◆ What you need to do
In the material below, find the line that contains "của biểu thức lượng giác" and the line that contains "-------------[1] Xác định một véctơ", then write out exactly those two lines and everything between them.

◆ Records supplied
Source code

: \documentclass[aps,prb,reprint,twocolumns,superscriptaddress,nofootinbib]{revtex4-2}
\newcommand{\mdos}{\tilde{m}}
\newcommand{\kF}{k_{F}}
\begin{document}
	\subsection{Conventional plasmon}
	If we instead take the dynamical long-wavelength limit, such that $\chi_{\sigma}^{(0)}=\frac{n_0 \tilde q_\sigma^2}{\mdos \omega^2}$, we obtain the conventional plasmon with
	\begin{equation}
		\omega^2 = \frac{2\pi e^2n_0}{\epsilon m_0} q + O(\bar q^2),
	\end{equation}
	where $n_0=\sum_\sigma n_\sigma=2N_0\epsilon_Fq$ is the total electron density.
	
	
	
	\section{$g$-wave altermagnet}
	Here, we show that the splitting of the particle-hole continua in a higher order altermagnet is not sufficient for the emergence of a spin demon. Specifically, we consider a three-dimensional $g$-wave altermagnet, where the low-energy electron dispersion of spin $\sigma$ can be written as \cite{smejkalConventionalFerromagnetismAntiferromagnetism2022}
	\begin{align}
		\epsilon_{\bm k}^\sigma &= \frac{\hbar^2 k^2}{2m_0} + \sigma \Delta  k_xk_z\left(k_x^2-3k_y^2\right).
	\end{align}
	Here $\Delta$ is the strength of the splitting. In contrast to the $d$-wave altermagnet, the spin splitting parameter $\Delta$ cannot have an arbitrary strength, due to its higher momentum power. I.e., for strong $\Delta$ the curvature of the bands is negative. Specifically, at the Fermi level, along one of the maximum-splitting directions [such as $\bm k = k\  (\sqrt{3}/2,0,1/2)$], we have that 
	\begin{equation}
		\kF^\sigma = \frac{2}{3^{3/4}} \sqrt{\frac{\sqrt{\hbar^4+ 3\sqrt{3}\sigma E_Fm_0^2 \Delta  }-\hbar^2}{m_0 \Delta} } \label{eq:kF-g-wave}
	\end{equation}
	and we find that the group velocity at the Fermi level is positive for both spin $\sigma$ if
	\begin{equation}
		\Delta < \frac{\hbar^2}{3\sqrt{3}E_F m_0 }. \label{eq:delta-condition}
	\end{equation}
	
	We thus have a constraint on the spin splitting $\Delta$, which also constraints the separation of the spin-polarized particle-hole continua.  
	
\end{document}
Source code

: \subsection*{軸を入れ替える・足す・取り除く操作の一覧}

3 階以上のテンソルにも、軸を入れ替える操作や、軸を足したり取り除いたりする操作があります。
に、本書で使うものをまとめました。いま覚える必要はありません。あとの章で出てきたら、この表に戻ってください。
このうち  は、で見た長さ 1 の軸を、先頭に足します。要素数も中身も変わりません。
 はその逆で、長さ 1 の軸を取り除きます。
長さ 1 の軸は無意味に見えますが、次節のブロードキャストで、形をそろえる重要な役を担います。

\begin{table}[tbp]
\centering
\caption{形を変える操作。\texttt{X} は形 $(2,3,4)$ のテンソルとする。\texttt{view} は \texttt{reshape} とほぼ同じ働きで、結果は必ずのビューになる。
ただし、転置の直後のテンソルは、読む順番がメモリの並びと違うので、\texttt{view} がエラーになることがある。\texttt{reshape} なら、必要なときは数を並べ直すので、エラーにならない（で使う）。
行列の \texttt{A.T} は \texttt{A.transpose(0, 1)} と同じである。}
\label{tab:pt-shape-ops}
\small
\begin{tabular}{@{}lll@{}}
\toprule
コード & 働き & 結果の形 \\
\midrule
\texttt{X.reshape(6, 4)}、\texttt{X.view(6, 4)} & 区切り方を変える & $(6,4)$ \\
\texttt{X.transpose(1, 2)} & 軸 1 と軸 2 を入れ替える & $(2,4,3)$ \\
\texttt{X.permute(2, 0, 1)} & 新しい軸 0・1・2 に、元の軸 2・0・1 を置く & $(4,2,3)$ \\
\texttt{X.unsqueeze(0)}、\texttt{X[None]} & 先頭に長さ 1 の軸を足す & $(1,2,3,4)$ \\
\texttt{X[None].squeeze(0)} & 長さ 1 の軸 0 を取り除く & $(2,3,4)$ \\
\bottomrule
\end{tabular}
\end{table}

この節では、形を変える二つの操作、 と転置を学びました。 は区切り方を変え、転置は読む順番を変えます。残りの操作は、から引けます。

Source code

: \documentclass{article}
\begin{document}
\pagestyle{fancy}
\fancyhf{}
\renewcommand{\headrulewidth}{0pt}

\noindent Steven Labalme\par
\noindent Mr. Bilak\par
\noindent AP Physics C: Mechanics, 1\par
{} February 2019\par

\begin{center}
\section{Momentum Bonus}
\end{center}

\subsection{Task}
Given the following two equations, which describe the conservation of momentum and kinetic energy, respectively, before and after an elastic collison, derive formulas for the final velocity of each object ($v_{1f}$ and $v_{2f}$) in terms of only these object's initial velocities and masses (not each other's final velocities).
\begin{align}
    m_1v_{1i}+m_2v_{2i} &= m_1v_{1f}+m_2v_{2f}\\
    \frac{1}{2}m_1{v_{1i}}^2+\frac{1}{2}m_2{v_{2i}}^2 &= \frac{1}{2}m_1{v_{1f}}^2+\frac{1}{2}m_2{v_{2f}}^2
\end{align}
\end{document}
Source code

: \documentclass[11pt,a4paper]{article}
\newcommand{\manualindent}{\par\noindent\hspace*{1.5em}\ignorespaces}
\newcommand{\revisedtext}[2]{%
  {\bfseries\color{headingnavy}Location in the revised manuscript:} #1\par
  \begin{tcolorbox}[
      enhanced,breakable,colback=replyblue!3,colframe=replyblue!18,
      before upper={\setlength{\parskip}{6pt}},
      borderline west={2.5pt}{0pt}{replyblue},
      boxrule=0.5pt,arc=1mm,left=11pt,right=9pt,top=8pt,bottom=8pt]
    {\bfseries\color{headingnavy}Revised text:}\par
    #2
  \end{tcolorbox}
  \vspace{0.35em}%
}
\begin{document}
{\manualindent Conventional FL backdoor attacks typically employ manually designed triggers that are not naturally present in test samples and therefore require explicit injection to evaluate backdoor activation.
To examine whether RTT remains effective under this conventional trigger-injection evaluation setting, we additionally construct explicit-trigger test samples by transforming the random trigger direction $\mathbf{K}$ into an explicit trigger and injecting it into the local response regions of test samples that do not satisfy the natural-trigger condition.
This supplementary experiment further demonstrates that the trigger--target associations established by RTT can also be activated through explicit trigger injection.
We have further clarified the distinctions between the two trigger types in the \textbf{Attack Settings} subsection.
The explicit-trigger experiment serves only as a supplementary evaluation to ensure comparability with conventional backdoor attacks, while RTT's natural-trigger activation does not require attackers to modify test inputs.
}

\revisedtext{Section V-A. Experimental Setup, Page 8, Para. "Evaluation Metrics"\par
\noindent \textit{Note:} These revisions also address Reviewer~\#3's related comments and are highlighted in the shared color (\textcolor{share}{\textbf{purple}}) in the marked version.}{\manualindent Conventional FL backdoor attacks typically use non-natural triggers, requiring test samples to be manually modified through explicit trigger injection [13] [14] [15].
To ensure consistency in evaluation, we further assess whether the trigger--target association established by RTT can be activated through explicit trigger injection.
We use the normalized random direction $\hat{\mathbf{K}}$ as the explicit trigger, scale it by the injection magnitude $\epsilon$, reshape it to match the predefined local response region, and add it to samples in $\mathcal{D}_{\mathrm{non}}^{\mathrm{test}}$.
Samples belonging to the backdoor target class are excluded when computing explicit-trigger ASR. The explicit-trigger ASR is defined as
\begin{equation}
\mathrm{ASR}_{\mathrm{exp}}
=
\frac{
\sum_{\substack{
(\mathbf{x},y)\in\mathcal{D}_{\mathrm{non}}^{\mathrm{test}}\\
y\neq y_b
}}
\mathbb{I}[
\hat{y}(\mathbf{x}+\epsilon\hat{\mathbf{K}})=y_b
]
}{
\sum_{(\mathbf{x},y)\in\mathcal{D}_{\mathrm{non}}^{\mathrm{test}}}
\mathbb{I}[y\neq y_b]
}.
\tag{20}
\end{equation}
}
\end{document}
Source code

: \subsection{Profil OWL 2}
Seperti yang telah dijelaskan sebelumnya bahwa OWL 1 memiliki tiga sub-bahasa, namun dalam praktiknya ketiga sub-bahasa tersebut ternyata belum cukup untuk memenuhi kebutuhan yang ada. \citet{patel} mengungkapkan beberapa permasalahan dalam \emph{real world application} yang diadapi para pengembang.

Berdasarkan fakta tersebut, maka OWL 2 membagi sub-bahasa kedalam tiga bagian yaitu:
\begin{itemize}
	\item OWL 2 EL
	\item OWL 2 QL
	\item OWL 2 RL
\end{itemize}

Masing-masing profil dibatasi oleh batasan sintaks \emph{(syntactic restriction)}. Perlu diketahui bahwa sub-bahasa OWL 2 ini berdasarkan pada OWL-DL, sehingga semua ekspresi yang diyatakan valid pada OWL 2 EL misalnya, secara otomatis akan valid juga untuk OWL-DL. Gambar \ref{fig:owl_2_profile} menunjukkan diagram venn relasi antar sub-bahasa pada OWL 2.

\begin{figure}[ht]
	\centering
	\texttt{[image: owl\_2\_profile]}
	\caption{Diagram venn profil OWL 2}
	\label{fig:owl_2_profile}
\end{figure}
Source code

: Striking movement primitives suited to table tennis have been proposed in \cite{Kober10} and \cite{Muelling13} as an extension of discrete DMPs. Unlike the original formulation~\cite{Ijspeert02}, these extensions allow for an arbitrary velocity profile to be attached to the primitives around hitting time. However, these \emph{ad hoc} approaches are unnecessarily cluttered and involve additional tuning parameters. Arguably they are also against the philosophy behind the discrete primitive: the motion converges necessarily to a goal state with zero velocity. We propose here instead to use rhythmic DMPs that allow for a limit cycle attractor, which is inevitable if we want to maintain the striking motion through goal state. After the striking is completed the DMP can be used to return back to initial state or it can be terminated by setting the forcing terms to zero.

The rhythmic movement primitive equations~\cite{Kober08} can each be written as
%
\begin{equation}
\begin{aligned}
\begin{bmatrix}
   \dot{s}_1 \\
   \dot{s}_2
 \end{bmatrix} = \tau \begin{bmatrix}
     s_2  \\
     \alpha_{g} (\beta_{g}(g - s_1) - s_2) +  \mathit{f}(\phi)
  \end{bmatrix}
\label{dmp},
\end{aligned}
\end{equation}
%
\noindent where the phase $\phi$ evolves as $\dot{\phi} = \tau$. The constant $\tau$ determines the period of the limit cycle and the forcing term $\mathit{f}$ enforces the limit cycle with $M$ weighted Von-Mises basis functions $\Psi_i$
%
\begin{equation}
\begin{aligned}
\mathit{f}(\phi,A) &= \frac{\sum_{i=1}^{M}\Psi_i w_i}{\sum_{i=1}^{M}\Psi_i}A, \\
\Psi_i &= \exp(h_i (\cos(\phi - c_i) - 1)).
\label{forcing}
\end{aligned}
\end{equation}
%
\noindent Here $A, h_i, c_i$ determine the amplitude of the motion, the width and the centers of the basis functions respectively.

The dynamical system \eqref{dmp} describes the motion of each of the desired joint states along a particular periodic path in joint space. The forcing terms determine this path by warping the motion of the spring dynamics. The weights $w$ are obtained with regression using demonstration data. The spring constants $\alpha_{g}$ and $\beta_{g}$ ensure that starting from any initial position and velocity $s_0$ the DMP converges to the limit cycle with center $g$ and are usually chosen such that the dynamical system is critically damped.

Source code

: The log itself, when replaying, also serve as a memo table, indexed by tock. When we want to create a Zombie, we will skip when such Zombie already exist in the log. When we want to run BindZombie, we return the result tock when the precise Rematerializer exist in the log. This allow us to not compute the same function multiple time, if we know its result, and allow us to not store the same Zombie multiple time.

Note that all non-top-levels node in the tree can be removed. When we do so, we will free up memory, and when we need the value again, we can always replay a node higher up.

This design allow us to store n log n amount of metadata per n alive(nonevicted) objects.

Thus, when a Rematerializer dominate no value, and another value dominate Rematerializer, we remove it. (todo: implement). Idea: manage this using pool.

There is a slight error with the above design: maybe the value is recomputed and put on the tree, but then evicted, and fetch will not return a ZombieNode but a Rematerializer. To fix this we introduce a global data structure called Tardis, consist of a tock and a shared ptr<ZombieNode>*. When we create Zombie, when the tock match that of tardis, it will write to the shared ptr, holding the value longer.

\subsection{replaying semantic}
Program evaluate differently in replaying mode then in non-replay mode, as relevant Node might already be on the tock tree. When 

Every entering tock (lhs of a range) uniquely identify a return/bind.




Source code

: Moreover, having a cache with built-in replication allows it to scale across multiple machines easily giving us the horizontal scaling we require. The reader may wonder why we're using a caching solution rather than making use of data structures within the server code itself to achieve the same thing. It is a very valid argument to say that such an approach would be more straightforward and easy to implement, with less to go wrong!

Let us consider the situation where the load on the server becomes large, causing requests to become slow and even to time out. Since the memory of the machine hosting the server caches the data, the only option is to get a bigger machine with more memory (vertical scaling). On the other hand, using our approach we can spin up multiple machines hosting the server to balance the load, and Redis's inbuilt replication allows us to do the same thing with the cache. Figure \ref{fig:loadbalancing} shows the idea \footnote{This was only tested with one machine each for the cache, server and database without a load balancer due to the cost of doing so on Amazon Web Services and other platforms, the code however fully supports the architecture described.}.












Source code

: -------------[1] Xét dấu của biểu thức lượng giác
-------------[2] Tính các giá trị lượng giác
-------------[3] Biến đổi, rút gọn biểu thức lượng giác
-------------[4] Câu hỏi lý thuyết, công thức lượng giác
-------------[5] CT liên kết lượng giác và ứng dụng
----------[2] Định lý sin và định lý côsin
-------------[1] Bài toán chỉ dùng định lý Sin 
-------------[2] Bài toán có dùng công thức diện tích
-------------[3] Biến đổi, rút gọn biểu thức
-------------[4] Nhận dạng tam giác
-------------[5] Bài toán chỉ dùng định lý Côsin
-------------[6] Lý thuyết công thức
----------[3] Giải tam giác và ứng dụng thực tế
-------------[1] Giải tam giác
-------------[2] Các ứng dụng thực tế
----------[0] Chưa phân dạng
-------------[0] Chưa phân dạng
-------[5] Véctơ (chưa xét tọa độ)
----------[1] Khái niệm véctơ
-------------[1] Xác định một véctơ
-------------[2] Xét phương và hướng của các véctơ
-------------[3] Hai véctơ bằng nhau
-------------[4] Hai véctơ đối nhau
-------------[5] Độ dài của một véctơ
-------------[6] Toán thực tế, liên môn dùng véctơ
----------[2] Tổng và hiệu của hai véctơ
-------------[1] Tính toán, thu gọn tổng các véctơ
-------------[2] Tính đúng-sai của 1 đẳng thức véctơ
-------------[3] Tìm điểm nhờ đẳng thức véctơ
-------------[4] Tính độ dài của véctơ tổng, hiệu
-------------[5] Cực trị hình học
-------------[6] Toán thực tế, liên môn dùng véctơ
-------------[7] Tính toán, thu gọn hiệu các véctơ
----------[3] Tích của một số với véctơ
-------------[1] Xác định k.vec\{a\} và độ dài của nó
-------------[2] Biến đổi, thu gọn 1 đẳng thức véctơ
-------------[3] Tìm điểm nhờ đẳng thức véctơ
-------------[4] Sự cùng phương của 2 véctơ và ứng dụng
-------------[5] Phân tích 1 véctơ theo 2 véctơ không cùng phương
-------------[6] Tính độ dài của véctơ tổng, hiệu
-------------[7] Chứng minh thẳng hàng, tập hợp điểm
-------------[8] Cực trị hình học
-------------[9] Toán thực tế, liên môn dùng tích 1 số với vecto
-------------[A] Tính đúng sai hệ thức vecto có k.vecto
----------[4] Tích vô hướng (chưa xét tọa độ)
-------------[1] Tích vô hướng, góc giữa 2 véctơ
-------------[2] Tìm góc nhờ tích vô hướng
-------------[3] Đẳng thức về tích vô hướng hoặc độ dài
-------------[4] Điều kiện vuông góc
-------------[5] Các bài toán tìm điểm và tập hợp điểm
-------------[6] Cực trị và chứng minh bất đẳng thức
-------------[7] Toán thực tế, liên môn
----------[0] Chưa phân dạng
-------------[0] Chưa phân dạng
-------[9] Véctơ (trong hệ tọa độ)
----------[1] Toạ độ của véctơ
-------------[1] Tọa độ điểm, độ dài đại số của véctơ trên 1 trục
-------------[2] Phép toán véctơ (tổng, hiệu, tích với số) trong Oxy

◆ Written answer
: -------------[1] Xét dấu của biểu thức lượng giác
-------------[2] Tính các giá trị lượng giác
-------------[3] Biến đổi, rút gọn biểu thức lượng giác
-------------[4] Câu hỏi lý thuyết, công thức lượng giác
-------------[5] CT liên kết lượng giác và ứng dụng
----------[2] Định lý sin và định lý côsin
-------------[1] Bài toán chỉ dùng định lý Sin 
-------------[2] Bài toán có dùng công thức diện tích
-------------[3] Biến đổi, rút gọn biểu thức
-------------[4] Nhận dạng tam giác
-------------[5] Bài toán chỉ dùng định lý Côsin
-------------[6] Lý thuyết công thức
----------[3] Giải tam giác và ứng dụng thực tế
-------------[1] Giải tam giác
-------------[2] Các ứng dụng thực tế
----------[0] Chưa phân dạng
-------------[0] Chưa phân dạng
-------[5] Véctơ (chưa xét tọa độ)
----------[1] Khái niệm véctơ
-------------[1] Xác định một véctơ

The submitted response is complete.